This easy ground beef casserole has it all! A saucy taco-seasoned filling with beef, beans, Rotel, and more, topped with tender cornbread and baked until bubbling hot and perfect. A family fave!
In a medium bowl, prepare the cornbread topping by mixing together the jiffy cornbread mix, egg, and creamed corn. Set aside.
In a large, oven-safe skillet, add the ground beef, onion, and bell pepper. Cook on medium high until the the beef is browned and the onion and peppers are soft. Drain any excess grease and return to skillet.
Reduce heat to low and add in the pinto beans, corn, Rotel, tomato sauce, and taco seasoning.

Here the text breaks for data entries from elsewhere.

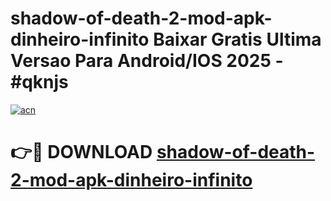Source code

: # shadow-of-death-2-mod-apk-dinheiro-infinito Baixar Gratis Ultima Versao Para Android/IOS 2025 - #qknjs

[![acn](https://github.com/user-attachments/assets/0f9c940e-d8b0-45ae-aac7-cd30a18b3e1c)](https://app.mediaupload.pro/?title=shadow-of-death-2-mod-apk-dinheiro-infinito&ref=7F)

# 👉🔴 DOWNLOAD [shadow-of-death-2-mod-apk-dinheiro-infinito](https://app.mediaupload.pro/?title=shadow-of-death-2-mod-apk-dinheiro-infinito&ref=7F)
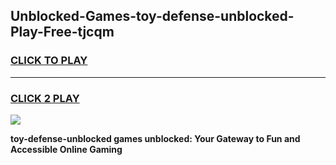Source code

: 
## Unblocked-Games-toy-defense-unblocked-Play-Free-tjcqm
<h3>
<a href="https://premium76.site?title=toy-defense-unblocked&ref=20M">CLICK TO PLAY</a></h3>
<hr>

<h3>
<a href="https://premium76.site?title=toy-defense-unblocked&ref=20M">CLICK 2 PLAY</a>
  
</h3>

<a href="https://premium76.site?title=toy-defense-unblocked&ref=19M"><img src="https://clearcache.store/games.png"></a>


**toy-defense-unblocked games unblocked: Your Gateway to Fun and Accessible Online Gaming**
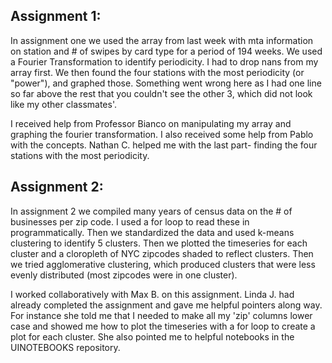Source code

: 

## Assignment 1: 

In assignment one we used the array from last week with mta information on station and # of swipes by card type for a period of 194 weeks. We used a Fourier Transformation to identify periodicity. I had to drop nans from my array first. We then found the four stations with the most periodicity (or "power"), and graphed those. Something went wrong here as I had one line so far above the rest that you couldn't see the other 3, which did not look like my other classmates'. 

I received help from Professor Bianco on manipulating my array and graphing the fourier transformation. I also received some help from Pablo with the concepts. Nathan C. helped me with the last part- finding the four stations with the most periodicity.


## Assignment 2: 

In assignment 2 we compiled many years of census data on the # of businesses per zip code. I used a for loop to read these in programmatically. Then we standardized the data and used k-means clustering to identify 5 clusters. Then we plotted the timeseries for each cluster and a cloropleth of NYC zipcodes shaded to reflect clusters. Then we tried agglomerative clustering, which produced clusters that were less evenly distributed (most zipcodes were in one cluster). 

I worked collaboratively with Max B. on this assignment. Linda J. had already completed the assignment and gave me helpful pointers along way. For instance she told me that I needed to make all my 'zip' columns lower case and showed me how to plot the timeseries with a for loop to create a plot for each cluster. She also pointed me to helpful notebooks in the UINOTEBOOKS repository. 

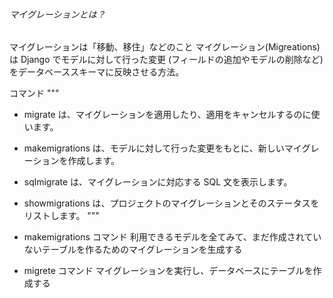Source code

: ###### マイグレーションとは？

マイグレーションは「移動、移住」などのこと
マイグレーション(Migreations)は Django でモデルに対して行った変更 (フィールドの追加やモデルの削除など) をデータベーススキーマに反映させる方法。

コマンド
"""

- migrate は、マイグレーションを適用したり、適用をキャンセルするのに使います。
- makemigrations は、モデルに対して行った変更をもとに、新しいマイグレーションを作成します。
- sqlmigrate は、マイグレーションに対応する SQL 文を表示します。
- showmigrations は、プロジェクトのマイグレーションとそのステータスをリストします。
  """

- makemigrations コマンド
  利用できるモデルを全てみて、まだ作成されていないテーブルを作るためのマイグレーションを生成する
- migrete コマンド
  マイグレーションを実行し、データベースにテーブルを作成する
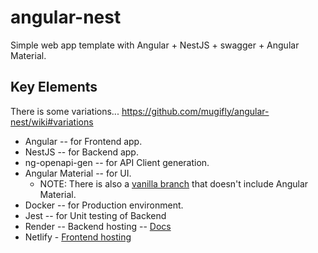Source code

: # angular-nest

Simple web app template with Angular + NestJS + swagger + Angular Material.

## Key Elements

There is some variations... https://github.com/mugifly/angular-nest/wiki#variations

- Angular -- for Frontend app.
- NestJS -- for Backend app.
- ng-openapi-gen -- for API Client generation.
- Angular Material -- for UI.
  - NOTE: There is also a [vanilla branch](https://github.com/mugifly/angular-nest/tree/vanilla) that doesn't include Angular Material.
- Docker -- for Production environment.
- Jest -- for Unit testing of Backend
- Render -- Backend hosting -- [Docs](https://aqite.onrender.com/docs)
- Netlify - [Frontend hosting](https://64ac05fe12e06119fa0bb053--voluble-creponne-a6ac7d.netlify.app/) 
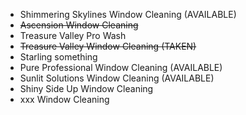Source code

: - Shimmering Skylines Window Cleaning (AVAILABLE)
- ~~Ascension Window Cleaning~~
- Treasure Valley Pro Wash
- ~~Treasure Valley Window Cleaning (TAKEN)~~
- Starling something
- Pure Professional Window Cleaning (AVAILABLE)
- Sunlit Solutions Window Cleaning (AVAILABLE)
- Shiny Side Up Window Cleaning
- xxx Window Cleaning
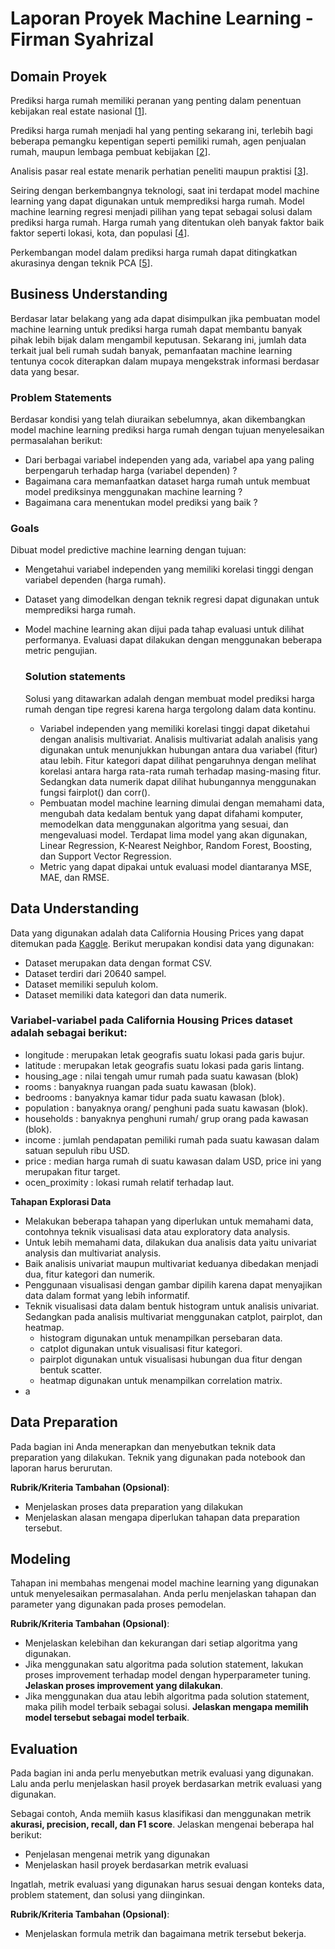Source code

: # Laporan Proyek Machine Learning - Firman Syahrizal

## Domain Proyek

Prediksi harga rumah memiliki peranan yang penting dalam penentuan kebijakan real estate nasional [[1](https://www.sciencedirect.com/science/article/abs/pii/S0957417423014835)]. 

Prediksi harga rumah menjadi hal yang penting sekarang ini, terlebih bagi beberapa pemangku kepentigan seperti pemiliki rumah, agen penjualan rumah, maupun lembaga pembuat kebijakan [[2](https://www.sciencedirect.com/science/article/abs/pii/S2214579622000491)]. 

Analisis pasar real estate menarik perhatian peneliti maupun praktisi [[3](https://www.sciencedirect.com/science/article/pii/S014829632200039X)].

Seiring dengan berkembangnya teknologi, saat ini terdapat model machine learning yang dapat digunakan untuk memprediksi harga rumah. Model machine learning regresi menjadi pilihan yang tepat sebagai solusi dalam prediksi harga rumah. Harga rumah yang ditentukan oleh banyak faktor baik faktor seperti lokasi, kota, dan populasi [[4](https://www.sciencedirect.com/science/article/pii/S1877050922001016)]. 

Perkembangan model dalam prediksi harga rumah  dapat ditingkatkan akurasinya dengan teknik PCA [[5](https://www.researchgate.net/publication/366979465_Real-estate_price_prediction_with_deep_neural_network_and_principal_component_analysis)]. 


## Business Understanding

Berdasar latar belakang yang ada dapat disimpulkan jika pembuatan model machine learning untuk prediksi harga rumah dapat membantu banyak pihak lebih bijak dalam mengambil keputusan. Sekarang ini, jumlah data terkait jual beli rumah sudah banyak, pemanfaatan machine learning tentunya cocok diterapkan dalam mupaya mengekstrak informasi berdasar data yang besar.

### Problem Statements

Berdasar kondisi yang telah diuraikan sebelumnya, akan dikembangkan model machine learning prediksi harga rumah dengan tujuan menyelesaikan permasalahan berikut:
- Dari berbagai variabel independen yang ada, variabel apa yang paling berpengaruh terhadap harga (variabel dependen) ?
- Bagaimana cara memanfaatkan dataset harga rumah untuk membuat model prediksinya menggunakan machine learning ?
- Bagaimana cara menentukan model prediksi yang baik ?

### Goals

Dibuat model predictive machine learning dengan tujuan:
- Mengetahui variabel independen yang memiliki korelasi tinggi dengan variabel dependen (harga rumah).
- Dataset yang dimodelkan dengan teknik regresi dapat digunakan untuk memprediksi harga rumah. 
- Model machine learning akan dijui pada tahap evaluasi untuk dilihat performanya. Evaluasi dapat dilakukan dengan menggunakan beberapa metric pengujian.

    ### Solution statements
  Solusi yang ditawarkan adalah dengan membuat model prediksi harga rumah dengan tipe regresi karena harga tergolong dalam data kontinu.
    - Variabel independen yang memiliki korelasi tinggi dapat diketahui dengan analisis multivariat. Analisis multivariat adalah analisis yang digunakan untuk menunjukkan hubungan antara dua variabel (fitur) atau lebih. Fitur kategori dapat dilihat pengaruhnya dengan melihat korelasi antara harga rata-rata rumah terhadap masing-masing fitur. Sedangkan data numerik dapat dilihat hubungannya menggunakan fungsi fairplot() dan corr().
    - Pembuatan model machine learning dimulai dengan memahami data, mengubah data kedalam bentuk yang dapat difahami komputer, memodelkan data menggunakan algoritma yang sesuai, dan mengevaluasi model. Terdapat lima model yang akan digunakan, Linear Regression, K-Nearest Neighbor, Random Forest, Boosting, dan Support Vector Regression.
    - Metric yang dapat dipakai untuk evaluasi model diantaranya MSE, MAE, dan RMSE.

## Data Understanding
Data yang digunakan adalah data California Housing Prices yang dapat ditemukan pada [Kaggle](https://www.kaggle.com/datasets/camnugent/california-housing-prices/data).
Berikut merupakan kondisi data yang digunakan:
- Dataset merupakan data dengan format CSV.
- Dataset terdiri dari 20640 sampel.
- Dataset memiliki sepuluh kolom.
- Dataset memiliki data kategori dan data numerik.

### Variabel-variabel pada California Housing Prices dataset adalah sebagai berikut:
- longitude : merupakan letak geografis suatu lokasi pada garis bujur.
- latitude : merupakan letak geografis suatu lokasi pada garis lintang.
- housing_age : nilai tengah umur rumah pada suatu kawasan (blok)
- rooms : banyaknya ruangan pada suatu kawasan (blok).
- bedrooms : banyaknya kamar tidur pada suatu kawasan (blok).
- population : banyaknya orang/ penghuni pada suatu kawasan (blok).
- households : banyaknya penghuni rumah/ grup orang pada kawasan (blok).
- income : jumlah pendapatan pemiliki rumah pada suatu kawasan dalam satuan sepuluh ribu USD.
- price : median harga rumah di suatu kawasan dalam USD, price ini yang merupakan fitur target.
- ocen_proximity : lokasi rumah relatif terhadap laut.

**Tahapan Explorasi Data**
- Melakukan beberapa tahapan yang diperlukan untuk memahami data, contohnya teknik visualisasi data atau exploratory data analysis.
- Untuk lebih memahami data, dilakukan dua analisis data yaitu univariat analysis dan multivariat analysis.
- Baik analisis univariat maupun multivariat keduanya dibedakan menjadi dua, fitur kategori dan numerik.
- Penggunaan visualisasi dengan gambar dipilih karena dapat menyajikan data dalam format yang lebih informatif.
- Teknik visualisasi data dalam bentuk histogram untuk analisis univariat. Sedangkan pada analisis multivariat menggunakan catplot, pairplot, dan heatmap.
    - histogram digunakan untuk menampilkan persebaran data.
    - catplot digunakan untuk visualisasi fitur kategori.
    - pairplot digunakan untuk visualisasi hubungan dua fitur dengan bentuk scatter.
    - heatmap digunakan untuk menampilkan correlation matrix.
- a

## Data Preparation
Pada bagian ini Anda menerapkan dan menyebutkan teknik data preparation yang dilakukan. Teknik yang digunakan pada notebook dan laporan harus berurutan.

**Rubrik/Kriteria Tambahan (Opsional)**: 
- Menjelaskan proses data preparation yang dilakukan
- Menjelaskan alasan mengapa diperlukan tahapan data preparation tersebut.

## Modeling
Tahapan ini membahas mengenai model machine learning yang digunakan untuk menyelesaikan permasalahan. Anda perlu menjelaskan tahapan dan parameter yang digunakan pada proses pemodelan.

**Rubrik/Kriteria Tambahan (Opsional)**: 
- Menjelaskan kelebihan dan kekurangan dari setiap algoritma yang digunakan.
- Jika menggunakan satu algoritma pada solution statement, lakukan proses improvement terhadap model dengan hyperparameter tuning. **Jelaskan proses improvement yang dilakukan**.
- Jika menggunakan dua atau lebih algoritma pada solution statement, maka pilih model terbaik sebagai solusi. **Jelaskan mengapa memilih model tersebut sebagai model terbaik**.

## Evaluation
Pada bagian ini anda perlu menyebutkan metrik evaluasi yang digunakan. Lalu anda perlu menjelaskan hasil proyek berdasarkan metrik evaluasi yang digunakan.

Sebagai contoh, Anda memiih kasus klasifikasi dan menggunakan metrik **akurasi, precision, recall, dan F1 score**. Jelaskan mengenai beberapa hal berikut:
- Penjelasan mengenai metrik yang digunakan
- Menjelaskan hasil proyek berdasarkan metrik evaluasi

Ingatlah, metrik evaluasi yang digunakan harus sesuai dengan konteks data, problem statement, dan solusi yang diinginkan.

**Rubrik/Kriteria Tambahan (Opsional)**: 
- Menjelaskan formula metrik dan bagaimana metrik tersebut bekerja.


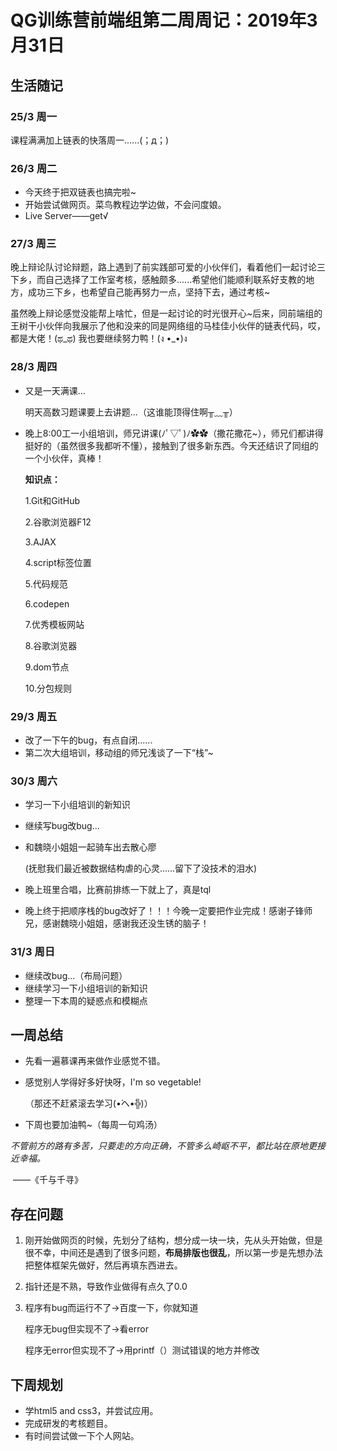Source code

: # QG训练营前端组第二周周记：2019年3月31日

## 生活随记 

### 25/3 周一

课程满满加上链表的快落周一......(；д；)

### 26/3 周二

- 今天终于把双链表也搞完啦~
- 开始尝试做网页。菜鸟教程边学边做，不会问度娘。
- Live Server——get√

### 27/3 周三

​        晚上辩论队讨论辩题，路上遇到了前实践部可爱的小伙伴们，看着他们一起讨论三下乡，而自己选择了工作室考核，感触颇多......希望他们能顺利联系好支教的地方，成功三下乡，也希望自己能再努力一点，坚持下去，通过考核~

​        虽然晚上辩论感觉没能帮上啥忙，但是一起讨论的时光很开心~后来，同前端组的王树干小伙伴向我展示了他和没来的同是网络组的马桂佳小伙伴的链表代码，哎，都是大佬！(ಥ_ಥ) 我也要继续努力鸭！(ง •_•)ง

### 28/3 周四

- 又是一天满课...

  明天高数习题课要上去讲题...（这谁能顶得住啊╥﹏╥）

- 晚上8:00工一小组培训，师兄讲课(ﾉﾟ▽ﾟ)ﾉ✿✿（撒花撒花~），师兄们都讲得挺好的（虽然很多我都听不懂），接触到了很多新东西。今天还结识了同组的一个小伙伴，真棒！

  **知识点：**

  1.Git和GitHub 

  2.谷歌浏览器F12

  3.AJAX

  4.script标签位置

  5.代码规范

  6.codepen

  7.优秀模板网站

  8.谷歌浏览器

  9.dom节点

  10.分包规则 

### 29/3 周五

- 改了一下午的bug，有点自闭......
- 第二次大组培训，移动组的师兄浅谈了一下“栈”~

### 30/3 周六

- 学习一下小组培训的新知识

- 继续写bug改bug...

- 和魏晓小姐姐一起骑车出去散心廖

  (抚慰我们最近被数据结构虐的心灵......留下了没技术的泪水)

- 晚上班里合唱，比赛前排练一下就上了，真是tql

- 晚上终于把顺序栈的bug改好了！！！今晚一定要把作业完成！感谢子锋师兄，感谢魏晓小姐姐，感谢我还没生锈的脑子！

### 31/3 周日

- 继续改bug...（布局问题）
- 继续学习一下小组培训的新知识
- 整理一下本周的疑惑点和模糊点

## 一周总结

- 先看一遍慕课再来做作业感觉不错。

- 感觉别人学得好多好快呀，I'm so vegetable!

  （那还不赶紧滚去学习(•́へ•́╬)）

- 下周也要加油鸭~（每周一句鸡汤）

*不管前方的路有多苦，只要走的方向正确，不管多么崎岖不平，都比站在原地更接近幸福。*

​                                                                                   ——《千与千寻》

## 存在问题

1. 刚开始做网页的时候，先划分了结构，想分成一块一块，先从头开始做，但是很不幸，中间还是遇到了很多问题，**布局排版也很乱**，所以第一步是先想办法把整体框架先做好，然后再填东西进去。

2. 指针还是不熟，导致作业做得有点久了0.0

3. 程序有bug而运行不了→百度一下，你就知道

   程序无bug但实现不了→看error

   程序无error但实现不了→用printf（）测试错误的地方并修改


## 下周规划

- 学html5 and css3，并尝试应用。
- 完成研发的考核题目。
- 有时间尝试做一下个人网站。



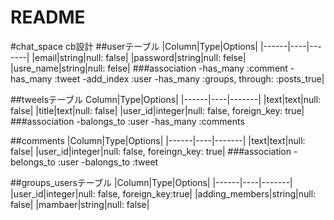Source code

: # README
#chat_space cb設計
##userテーブル
|Column|Type|Options|
|------|----|-------|
|email|string|null: false|
|password|string|null: felse|
|usre_name|string|null: felse|
###association
-has_many :comment
-has_many :tweet
-add_index :user
-has_many :groups, through: :posts_true|

##tweelsテーブル
Column|Type|Options|
|------|----|-------|
|text|text|null: false|
|title|text|null: false|
|user_id|integer|null: false, foreign_key: true|
###association
-balongs_to :user
-has_many :comments

##comments
|Column|Type|Options|
|------|----|-------|
|text|text|null: false|
|user_id|integer|null: false, foreingn_key: true|
###association
-belongs_to :user
-balongs_to :tweet

##groups_usersテーブル
|Column|Type|Options|
|------|----|-------|
|user_id|integer|null: false, foreign_key:true|
|adding_members|string|null: false|
|mambaer|string|null: false|
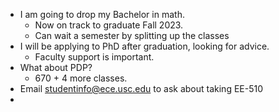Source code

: - I am going to drop my Bachelor in math.
	- Now on track to graduate Fall 2023.
	- Can wait a semester by splitting up the classes
- I will be applying to PhD after graduation,  looking for advice.
	- Faculty support is important.
- What about PDP?
	- 670 + 4 more classes.
- Email studentinfo@ece.usc.edu to ask about taking EE-510
-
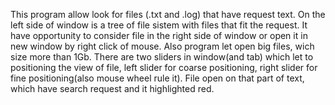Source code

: This program allow look for files (.txt and .log) that have request text. On the left side of window is a tree of file sistem
with files that fit the request. It have opportunity to consider file in the right side of window or open it in new window by right click of mouse. Also program let open big files, wich size more than 1Gb. There are two sliders in window(and tab) which let to positioning the view of file, left slider for coarse positioning, right slider for fine positioning(also mouse wheel rule it). File open on that part of text, which have search request and it highlighted red.
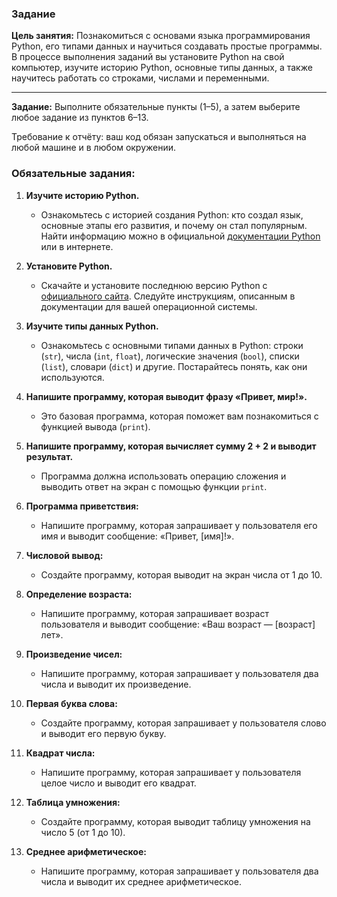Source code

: ### Задание

**Цель занятия:**
Познакомиться с основами языка программирования Python, его типами данных и научиться создавать простые программы. В процессе выполнения заданий вы установите Python на свой компьютер, изучите историю Python, основные типы данных, а также научитесь работать со строками, числами и переменными.

---

**Задание:**
Выполните обязательные пункты (1–5), а затем выберите любое задание из пунктов 6–13.

Требование к отчёту: ваш код обязан запускаться и выполняться на любой машине и в любом окружении.

### **Обязательные задания:**

1. **Изучите историю Python.**
   - Ознакомьтесь с историей создания Python: кто создал язык, основные этапы его развития, и почему он стал популярным. Найти информацию можно в официальной [документации Python](https://docs.python.org/) или в интернете.

2. **Установите Python.**
   - Скачайте и установите последнюю версию Python с [официального сайта](https://www.python.org/downloads/). Следуйте инструкциям, описанным в документации для вашей операционной системы.

3. **Изучите типы данных Python.**
   - Ознакомьтесь с основными типами данных в Python: строки (`str`), числа (`int`, `float`), логические значения (`bool`), списки (`list`), словари (`dict`) и другие. Постарайтесь понять, как они используются.

4. **Напишите программу, которая выводит фразу «Привет, мир!».**
   - Это базовая программа, которая поможет вам познакомиться с функцией вывода (`print`).

5. **Напишите программу, которая вычисляет сумму 2 + 2 и выводит результат.**
   - Программа должна использовать операцию сложения и выводить ответ на экран с помощью функции `print`.

6. **Программа приветствия:**
   - Напишите программу, которая запрашивает у пользователя его имя и выводит сообщение: «Привет, [имя]!».

7. **Числовой вывод:**
   - Создайте программу, которая выводит на экран числа от 1 до 10.

8. **Определение возраста:**
   - Напишите программу, которая запрашивает возраст пользователя и выводит сообщение: «Ваш возраст — [возраст] лет».

9. **Произведение чисел:**
   - Напишите программу, которая запрашивает у пользователя два числа и выводит их произведение.

10. **Первая буква слова:**
    - Создайте программу, которая запрашивает у пользователя слово и выводит его первую букву.

11. **Квадрат числа:**
    - Напишите программу, которая запрашивает у пользователя целое число и выводит его квадрат.

12. **Таблица умножения:**
    - Создайте программу, которая выводит таблицу умножения на число 5 (от 1 до 10).

13. **Среднее арифметическое:**
    - Напишите программу, которая запрашивает у пользователя два числа и выводит их среднее арифметическое.
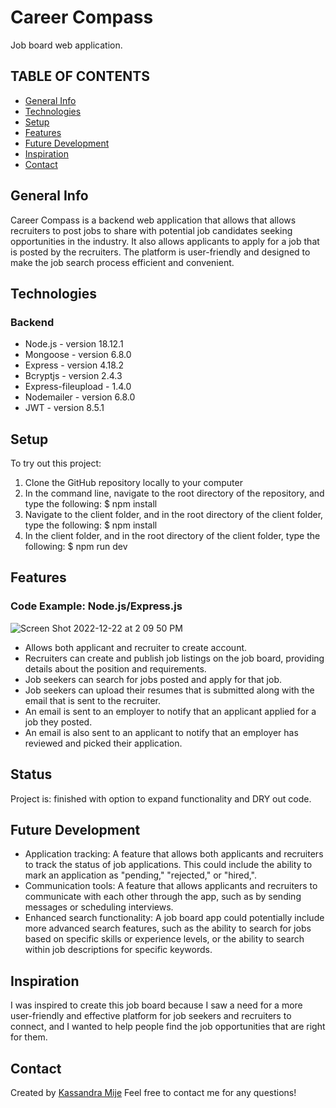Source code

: # Career Compass
Job board web application.

## TABLE OF CONTENTS
- [General Info](#general-info)
- [Technologies](#technologies)
- [Setup](#setup)
- [Features](#features)
- [Future Development](#future-development)
- [Inspiration](#inspiration)
- [Contact](#contact)

## General Info
Career Compass is a backend web application that allows that allows recruiters to post jobs to share with potential job candidates seeking opportunities in the industry. 
It also allows applicants to apply for a job that is posted by the recruiters. The platform is user-friendly and designed to make the job search process efficient and convenient.

## Technologies
### Backend 
 - Node.js - version 18.12.1
 - Mongoose - version 6.8.0
 - Express - version 4.18.2
 - Bcryptjs - version 2.4.3
 - Express-fileupload - 1.4.0
 - Nodemailer - version 6.8.0
 - JWT - version 8.5.1

## Setup
To try out this project:
1. Clone the GitHub repository locally to your computer
2. In the command line, navigate to the root directory of the repository, and type the following: $ npm install
3. Navigate to the client folder, and in the root directory of the client folder, type the following: $ npm install
4. In the client folder, and in the root directory of the client folder, type the following: $ npm run dev

## Features

### Code Example: Node.js/Express.js

![Screen Shot 2022-12-22 at 2 09 50 PM](https://user-images.githubusercontent.com/115439406/209068779-7c4fb168-855b-4f09-900b-eee7b872c521.png)


- Allows both applicant and recruiter to create account.
- Recruiters can create and publish job listings on the job board, providing details about the position and requirements.
- Job seekers can search for jobs posted and apply for that job.
- Job seekers can upload their resumes that is submitted along with the email that is sent to the recruiter.
- An email is sent to an employer to notify that an applicant applied for a job they posted.
- An email is also sent to an applicant to notify that an employer has reviewed and picked their application.

## Status
Project is: finished with option to expand functionality and DRY out code.

## Future Development
- Application tracking: A feature that allows both applicants and recruiters to track the status of job applications. This could include the ability to mark an application as "pending," "rejected," or "hired,".
- Communication tools: A feature that allows applicants and recruiters to communicate with each other through the app, such as by sending messages or scheduling interviews.
- Enhanced search functionality: A job board app could potentially include more advanced search features, such as the ability to search for jobs based on specific skills or experience levels, or the ability to search within job descriptions for specific keywords.

## Inspiration
I was inspired to create this job board because I saw a need for a more user-friendly and effective platform for job seekers and recruiters to connect, and I wanted to help people find the job opportunities that are right for them.

## Contact
Created by [Kassandra Mije][1] Feel free to contact me for any questions!

[1]:https://www.linkedin.com/in/kassandra-mije-394397249/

Mix to combine and simmer for 3-5 minutes.
Spread the cornbread mixture over the top of the beef in a thin, even layer. Transfer the skillet to the oven and bake for 18-22 minutes, or until the cornbread is set.
Serve warm with a dollop of sour cream and a sprinkle of chopped cilantro.
Notes
Substitutions:
Ground beef: Ground turkey or ground chicken can be substituted.
Pinto beans: Black beans can be used instead.
Corn: 1 1/2 cups of frozen thawed corn can be swapped in for the can of corn.
How to Store: Store leftovers in an airtight container in the fridge for 3-4 days. How to Freeze: This Cowboy Casserole recipe freezes well. It can be frozen before or after cooking. See “Freezer Meal Instructions” section in the original post for full instructions.How to Reheat: This can be reheated in the microwave in 30 second increments, stir in between heating, or cover with tin foil and place into the oven to reheat. How to Scale: This recipe can easily be doubled if you are feeding a crowd or halved for smaller portions. I suggest sizing the skillet up or down accordingly.